Art & Experience: Retrospective to include around 20 East and West German feature and documentary films from cinema and television. The Retrospective of the 66th Berlin International Film Festival (Feb 11-21) is to be dedicated to the year 1966, a year considered to be a turning point in German cinema. “The year 1966 stands for extraordinary films in the West and the East, films which broke new artistic ground,” said Berlinale festival director Dieter Kosslick. “The Retrospective 2016 shows the audacious revolt and tentative exploration in a time of transition.”

The strand will include around 20 East and West German feature and documentary films from cinema and television.

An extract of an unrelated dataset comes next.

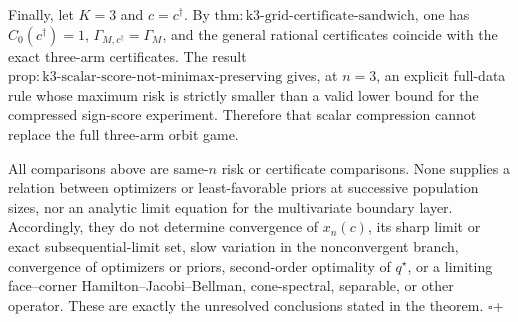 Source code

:Finally, let \(K=3\) and \(c=c^\dagger\).  By \(\mathrm{thm:k3\text{-}grid\text{-}certificate\text{-}sandwich}\), one has \(C_0(c^\dagger)=1\), \(\Gamma_{M,c^\dagger}=\Gamma_M\), and the general rational certificates coincide with the exact three-arm certificates.  The result \(\mathrm{prop:k3\text{-}scalar\text{-}score\text{-}not\text{-}minimax\text{-}preserving}\) gives, at \(n=3\), an explicit full-data rule whose maximum risk is strictly smaller than a valid lower bound for the compressed sign-score experiment.  Therefore that scalar compression cannot replace the full three-arm orbit game.

All comparisons above are same-\(n\) risk or certificate comparisons.  None supplies a relation between optimizers or least-favorable priors at successive population sizes, nor an analytic limit equation for the multivariate boundary layer.  Accordingly, they do not determine convergence of \(x_n(c)\), its sharp limit or exact subsequential-limit set, slow variation in the nonconvergent branch, convergence of optimizers or priors, second-order optimality of \(q^\star\), or a limiting face--corner Hamilton--Jacobi--Bellman, cone-spectral, separable, or other operator.  These are exactly the unresolved conclusions stated in the theorem. \(\square\)+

Additionally, more than 30 films of short and medium length – a typical format at the time – will feature in film programmes and as supporting films.

In 1966, the New German Cinema wave received critical acclaim at major film festivals for the first time.

At the Berlinale, Peter Schamoni’s debut No Shooting Time for Foxes (Schonzeit für Füchse) won a Silver Bear while Volker Schlöndorff’s Young Törless (Der junge Törless) won the critics prize at Cannes and Alexander Kluge’s Yesterday Girl (Abschied von Gestern) won the Silver Lion at Venice.

By contrast, DEFA productions – the state-owned film studio in East Germany – that openly questioned the contradictions of so-called ‘real existing socialism’, were banned and not seen for years or even decades later.

Two such ‘forbidden films’, Hermann Zschoche’s Carla (Karla) and Jürgen Böttcher’s Born in ’45 (Jahrgang 45)will be shown at the Retrospective.

Presenting these films in their censored versions, as they were when they were aborted, as well as how they were eventually released in 1990, will aim to reveal the discrepancy between the two.

The 66th Berlin International Film Festival will be from 11th to 21st of February.